5.- Se as declarações de parte não têm suficiente lastro probatório noutros meios de prova gerando sérias dúvidas sobre a realidade dos factos, então tal dúvida volve-se contra os AA, a parte a quem o facto aproveitava.

II. Na fundamentação do acórdão afirma-se o seguinte:

"2. Defende o R. que a sentença é nula, por violação do art. 615º, nº 1, e), do NCPC, por condenação em quantidade superior ao pedido (cfr. 10) e 11) das conclusões de recurso).

Os AA tinham formulado o pedido de pagamento pelo R. de, pelo menos, 3.350 €, de acordo com os factos por eles alegados: entregaram 5.450 € para os trabalhos contratados ao R., no entanto o réu apenas executou parte deles, no valor estimado de 2.100 €, pelo que pedem a condenação na diferença, os apontados 3.350 €. A utilização da expressão “pelo menos” ou de outra semelhante como “no mínimo” não retira ao pedido formulado a sua natureza de pedido específico, e portanto o seu quantitativo limite.

Os AA, para tornear a sua eventual dúvida quanto ao apuramento quantitativo, já possível, do dano indemnizatório verificado, tinham dois caminhos: ou deduziam pedido genérico/ilíquido, nos termos conjugados dos arts. 556º, nº 2, b), 2ª parte, do NCPC (o lesado pretenda usar da faculdade que lhe confere o art. 569º do CC) e 569º, 1ª parte, do CC (quem exija a indemnização não necessita de indicar a importância exacta em que avalia os danos); ou então tendo pedido quantitativo determinado reclamavam posteriormente quantia mais elevada face à revelação de dano superior, perante o relatório pericial efectuado nos autos que avaliou os trabalhos do R. em valor ao que os AA tinham inicialmente estimado, nos termos do referido art. 569º, 2ª parte, do CC (nem o facto de ter pedido determinado quantitativo impede o demandante, no decurso da acção, de reclamar quantia mais elevada, se o processo vier a revelar danos superiores aos que foram inicialmente previstos) – vide neste sentido L. Freitas, CPC Anotado, Vol. 2ª, 2ª Ed., nota 4. ao art. 471º do anterior CPC = ao actual art. 556º, pág. 266.

Porém, não usaram nenhum desses dois alternativos caminhos processuais, sendo evidente, em consequência, que se ativeram a um pedido específico/líquido, limitado a um determinado quantitativo. Ora, a ultrapassagem desse montante na condenação levada a cabo na sentença recorrida torna, por isso, parcialmente nula tal sentença, na parte excedente ao peticionado valor de 3.350 €, não podendo o R. ser condenado no montante em que o foi (4.150 €).

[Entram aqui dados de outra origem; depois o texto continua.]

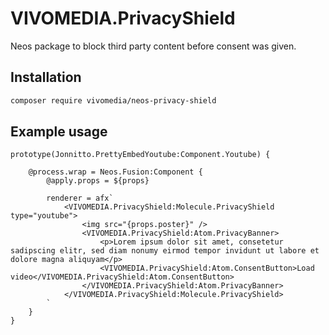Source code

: # VIVOMEDIA.PrivacyShield
Neos package to block third party content before consent was given.

## Installation

```bash
composer require vivomedia/neos-privacy-shield
```

## Example usage

```
prototype(Jonnitto.PrettyEmbedYoutube:Component.Youtube) {

    @process.wrap = Neos.Fusion:Component {
        @apply.props = ${props}

        renderer = afx`
            <VIVOMEDIA.PrivacyShield:Molecule.PrivacyShield type="youtube">
                <img src="{props.poster}" />
                <VIVOMEDIA.PrivacyShield:Atom.PrivacyBanner>
                    <p>Lorem ipsum dolor sit amet, consetetur sadipscing elitr, sed diam nonumy eirmod tempor invidunt ut labore et dolore magna aliquyam</p>
                    <VIVOMEDIA.PrivacyShield:Atom.ConsentButton>Load video</VIVOMEDIA.PrivacyShield:Atom.ConsentButton>
                </VIVOMEDIA.PrivacyShield:Atom.PrivacyBanner>
            </VIVOMEDIA.PrivacyShield:Molecule.PrivacyShield>
        `
    }
}
```
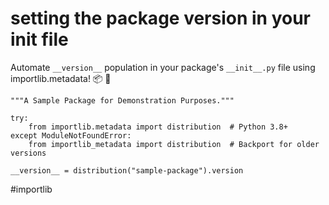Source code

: # setting the package version in your init file

 Automate `__version__` population in your package's `__init__.py` file using importlib.metadata! 📦 🚀

```
"""A Sample Package for Demonstration Purposes."""

try:
    from importlib.metadata import distribution  # Python 3.8+
except ModuleNotFoundError:
    from importlib_metadata import distribution  # Backport for older versions

__version__ = distribution("sample-package").version
```

#importlib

Procede, pois, a arguição de nulidade deduzida pelo recorrente."

*III. [Comentário] a) O acórdão da RC decidiu bem a questão da nulidade da sentença recorrida e admite-se que tenha decidido igualmente bem a apreciação da prova por declarações da parte.

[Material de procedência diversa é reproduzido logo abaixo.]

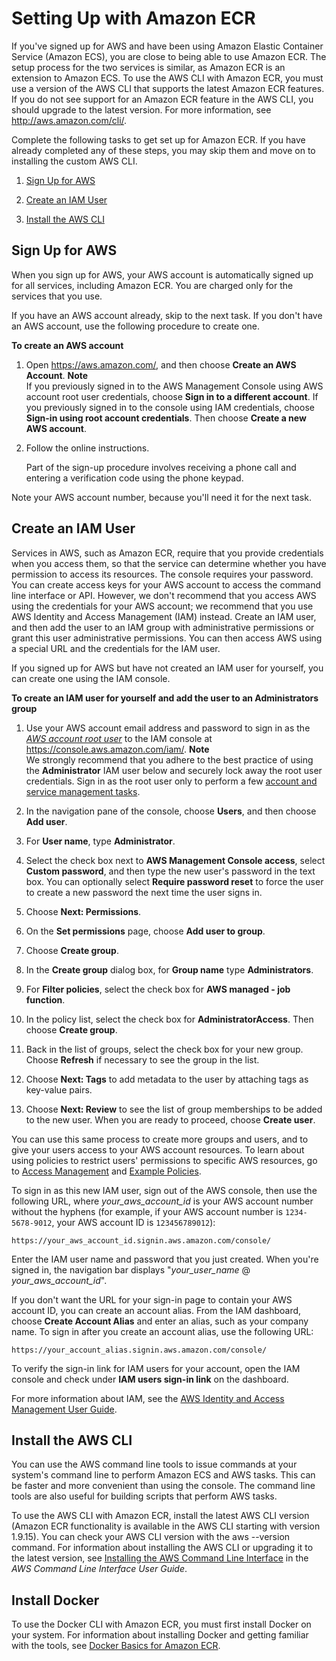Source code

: # Setting Up with Amazon ECR<a name="get-set-up-for-amazon-ecr"></a>

If you've signed up for AWS and have been using Amazon Elastic Container Service \(Amazon ECS\), you are close to being able to use Amazon ECR\. The setup process for the two services is similar, as Amazon ECR is an extension to Amazon ECS\. To use the AWS CLI with Amazon ECR, you must use a version of the AWS CLI that supports the latest Amazon ECR features\. If you do not see support for an Amazon ECR feature in the AWS CLI, you should upgrade to the latest version\. For more information, see [http://aws\.amazon\.com/cli/](http://aws.amazon.com/cli/)\.

Complete the following tasks to get set up for Amazon ECR\. If you have already completed any of these steps, you may skip them and move on to installing the custom AWS CLI\.

1. [Sign Up for AWS](#sign-up-for-aws)

1. [Create an IAM User](#create-an-iam-user)

1. [Install the AWS CLI](#install_aws_cli)

## Sign Up for AWS<a name="sign-up-for-aws"></a>

When you sign up for AWS, your AWS account is automatically signed up for all services, including Amazon ECR\. You are charged only for the services that you use\.

If you have an AWS account already, skip to the next task\. If you don't have an AWS account, use the following procedure to create one\.

**To create an AWS account**

1. Open [https://aws\.amazon\.com/](https://aws.amazon.com/), and then choose **Create an AWS Account**\.
**Note**  
If you previously signed in to the AWS Management Console using AWS account root user credentials, choose **Sign in to a different account**\. If you previously signed in to the console using IAM credentials, choose **Sign\-in using root account credentials**\. Then choose **Create a new AWS account**\.

1. Follow the online instructions\.

   Part of the sign\-up procedure involves receiving a phone call and entering a verification code using the phone keypad\.

Note your AWS account number, because you'll need it for the next task\.

## Create an IAM User<a name="create-an-iam-user"></a>

Services in AWS, such as Amazon ECR, require that you provide credentials when you access them, so that the service can determine whether you have permission to access its resources\. The console requires your password\. You can create access keys for your AWS account to access the command line interface or API\. However, we don't recommend that you access AWS using the credentials for your AWS account; we recommend that you use AWS Identity and Access Management \(IAM\) instead\. Create an IAM user, and then add the user to an IAM group with administrative permissions or grant this user administrative permissions\. You can then access AWS using a special URL and the credentials for the IAM user\.

If you signed up for AWS but have not created an IAM user for yourself, you can create one using the IAM console\.

**To create an IAM user for yourself and add the user to an Administrators group**

1. Use your AWS account email address and password to sign in as the *[AWS account root user](https://docs.aws.amazon.com/IAM/latest/UserGuide/id_root-user.html)* to the IAM console at [https://console\.aws\.amazon\.com/iam/](https://console.aws.amazon.com/iam/)\.
**Note**  
We strongly recommend that you adhere to the best practice of using the **Administrator** IAM user below and securely lock away the root user credentials\. Sign in as the root user only to perform a few [account and service management tasks](https://docs.aws.amazon.com/general/latest/gr/aws_tasks-that-require-root.html)\.

1. In the navigation pane of the console, choose **Users**, and then choose **Add user**\.

1. For **User name**, type **Administrator**\.

1. Select the check box next to **AWS Management Console access**, select **Custom password**, and then type the new user's password in the text box\. You can optionally select **Require password reset** to force the user to create a new password the next time the user signs in\.

1. Choose **Next: Permissions**\.

1. On the **Set permissions** page, choose **Add user to group**\.

1. Choose **Create group**\.

1. In the **Create group** dialog box, for **Group name** type **Administrators**\.

1. For **Filter policies**, select the check box for **AWS managed \- job function**\.

1. In the policy list, select the check box for **AdministratorAccess**\. Then choose **Create group**\.

1. Back in the list of groups, select the check box for your new group\. Choose **Refresh** if necessary to see the group in the list\.

1. Choose **Next: Tags** to add metadata to the user by attaching tags as key\-value pairs\.

1. Choose **Next: Review** to see the list of group memberships to be added to the new user\. When you are ready to proceed, choose **Create user**\.

You can use this same process to create more groups and users, and to give your users access to your AWS account resources\. To learn about using policies to restrict users' permissions to specific AWS resources, go to [Access Management](https://docs.aws.amazon.com/IAM/latest/UserGuide/access.html) and [Example Policies](https://docs.aws.amazon.com/IAM/latest/UserGuide/access_policies_examples.html)\.

To sign in as this new IAM user, sign out of the AWS console, then use the following URL, where *your\_aws\_account\_id* is your AWS account number without the hyphens \(for example, if your AWS account number is `1234-5678-9012`, your AWS account ID is `123456789012`\):

```
https://your_aws_account_id.signin.aws.amazon.com/console/
```

Enter the IAM user name and password that you just created\. When you're signed in, the navigation bar displays "*your\_user\_name* @ *your\_aws\_account\_id*"\.

If you don't want the URL for your sign\-in page to contain your AWS account ID, you can create an account alias\. From the IAM dashboard, choose **Create Account Alias** and enter an alias, such as your company name\. To sign in after you create an account alias, use the following URL:

```
https://your_account_alias.signin.aws.amazon.com/console/
```

To verify the sign\-in link for IAM users for your account, open the IAM console and check under **IAM users sign\-in link** on the dashboard\.

For more information about IAM, see the [AWS Identity and Access Management User Guide](https://docs.aws.amazon.com/IAM/latest/UserGuide/)\.

## Install the AWS CLI<a name="install_aws_cli"></a>

You can use the AWS command line tools to issue commands at your system's command line to perform Amazon ECS and AWS tasks\. This can be faster and more convenient than using the console\. The command line tools are also useful for building scripts that perform AWS tasks\.

To use the AWS CLI with Amazon ECR, install the latest AWS CLI version \(Amazon ECR functionality is available in the AWS CLI starting with version 1\.9\.15\)\. You can check your AWS CLI version with the aws \-\-version command\. For information about installing the AWS CLI or upgrading it to the latest version, see [Installing the AWS Command Line Interface](https://docs.aws.amazon.com/cli/latest/userguide/installing.html) in the *AWS Command Line Interface User Guide*\.

## Install Docker<a name="setup_install_docker"></a>

To use the Docker CLI with Amazon ECR, you must first install Docker on your system\. For information about installing Docker and getting familiar with the tools, see [Docker Basics for Amazon ECR](docker-basics.md)\.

b) Quanto a este aspecto, aproveita-se para salientar que a prova por declarações de parte deve ser avaliada sem qualquer parti pris. "Com especial cautela e cuidado", com certeza. Mas há alguma prova que deva ser apreciada sem especial cautela e cuidado ou apenas com uma cautela e um cuidado gerais?

Acresce que não deixa de ser um preconceito entender que, "se as declarações de parte não têm suficiente lastro probatório noutros meios de prova" (tal como se refere no "sumário elaborado pelo Relator"), então devem ser apreciadas contra o declarante. É preciso não esquecer que, à partida, não se pode excluir que a prova por declarações de parte possa servir precisamente para impugnar uma outra prova (nomeadamente, as declarações de parte realizadas pela parte contrária).

Alguma jurisprudência vem assumido uma posição de desqualificação da prova por declarações de parte que, exactamente com os mesmos argumentos, poderia ser estendida a outros meios de prova (como, por exemplo, a prova testemunhal, dado que, como se sabe, as testemunhas são indicadas pela parte interessada no seu depoimento). Ou será que a prova testemunhal só merece ser considerada quando não confirmar as alegações da parte que a indicou? E não é que, perante dois depoimentos testemunhais contraditórios, a solução é a acareação (art. 523.º CPC), e não a desqualificação, à partida, de um deles?

Em conclusão: avaliação da prova por declarações de parte segundo a "prudente convicção" (art. 607.º, n.º 5, CPC), certamente; tudo o que se acrescente a esta feliz expressão legal é totalmente desnecessário.